EXERCISE DETAILS:
Retype, word for word, every line from the one holding "have the value of" through the one holding "as in C and" in the entries below, both included, and only those lines.

EXTRACTED MATERIAL:
•••

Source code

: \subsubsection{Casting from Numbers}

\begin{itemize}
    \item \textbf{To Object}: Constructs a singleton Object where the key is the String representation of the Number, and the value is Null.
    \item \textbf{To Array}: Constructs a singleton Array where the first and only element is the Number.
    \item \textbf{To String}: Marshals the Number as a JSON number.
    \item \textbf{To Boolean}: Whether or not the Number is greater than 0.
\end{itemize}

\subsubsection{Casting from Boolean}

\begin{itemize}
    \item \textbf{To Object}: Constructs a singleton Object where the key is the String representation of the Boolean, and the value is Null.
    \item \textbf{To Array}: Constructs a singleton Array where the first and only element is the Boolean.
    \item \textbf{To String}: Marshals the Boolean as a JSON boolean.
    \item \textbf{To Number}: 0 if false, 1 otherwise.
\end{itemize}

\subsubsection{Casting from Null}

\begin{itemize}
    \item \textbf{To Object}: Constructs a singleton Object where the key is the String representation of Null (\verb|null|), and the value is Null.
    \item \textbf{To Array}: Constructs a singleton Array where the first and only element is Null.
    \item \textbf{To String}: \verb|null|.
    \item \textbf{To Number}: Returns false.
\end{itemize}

•••

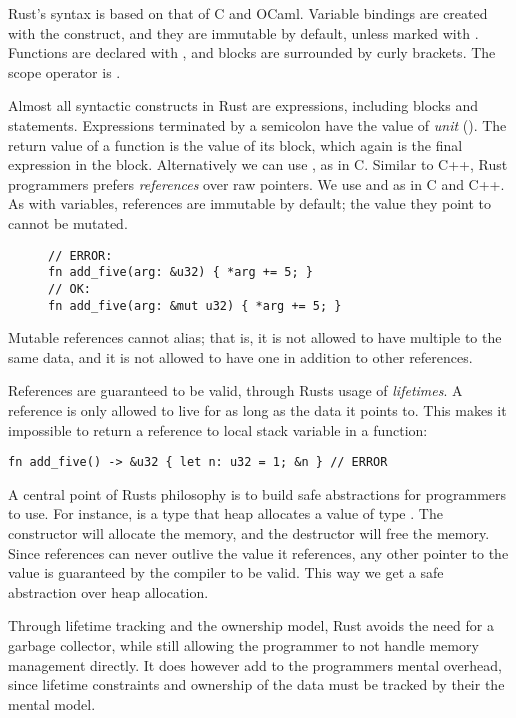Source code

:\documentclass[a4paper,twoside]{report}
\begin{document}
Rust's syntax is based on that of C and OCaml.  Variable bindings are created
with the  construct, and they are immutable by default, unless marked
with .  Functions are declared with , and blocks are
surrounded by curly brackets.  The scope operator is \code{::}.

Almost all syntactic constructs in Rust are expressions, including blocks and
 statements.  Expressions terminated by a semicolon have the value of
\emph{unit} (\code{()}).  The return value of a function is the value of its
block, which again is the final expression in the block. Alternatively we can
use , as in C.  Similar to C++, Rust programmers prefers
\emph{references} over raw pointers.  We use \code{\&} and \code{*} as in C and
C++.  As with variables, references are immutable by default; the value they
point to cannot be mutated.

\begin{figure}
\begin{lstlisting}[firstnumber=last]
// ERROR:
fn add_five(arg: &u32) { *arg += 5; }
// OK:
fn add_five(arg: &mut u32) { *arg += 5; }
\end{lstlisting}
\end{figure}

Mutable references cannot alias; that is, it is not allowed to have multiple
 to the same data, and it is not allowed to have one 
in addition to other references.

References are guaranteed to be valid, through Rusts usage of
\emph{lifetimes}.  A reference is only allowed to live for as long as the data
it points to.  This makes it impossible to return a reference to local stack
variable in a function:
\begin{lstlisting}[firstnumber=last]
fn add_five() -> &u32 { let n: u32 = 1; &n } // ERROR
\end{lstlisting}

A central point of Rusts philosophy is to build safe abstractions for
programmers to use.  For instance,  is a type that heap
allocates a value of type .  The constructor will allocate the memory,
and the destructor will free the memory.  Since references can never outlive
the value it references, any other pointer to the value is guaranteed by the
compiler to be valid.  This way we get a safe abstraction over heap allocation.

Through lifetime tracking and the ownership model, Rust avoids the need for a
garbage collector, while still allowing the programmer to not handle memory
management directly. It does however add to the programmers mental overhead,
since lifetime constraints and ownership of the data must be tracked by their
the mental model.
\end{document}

•••

ANSWER SECTION:
 statements.  Expressions terminated by a semicolon have the value of
\emph{unit} (\code{()}).  The return value of a function is the value of its
block, which again is the final expression in the block. Alternatively we can
use , as in C.  Similar to C++, Rust programmers prefers
\emph{references} over raw pointers.  We use \code{\&} and \code{*} as in C and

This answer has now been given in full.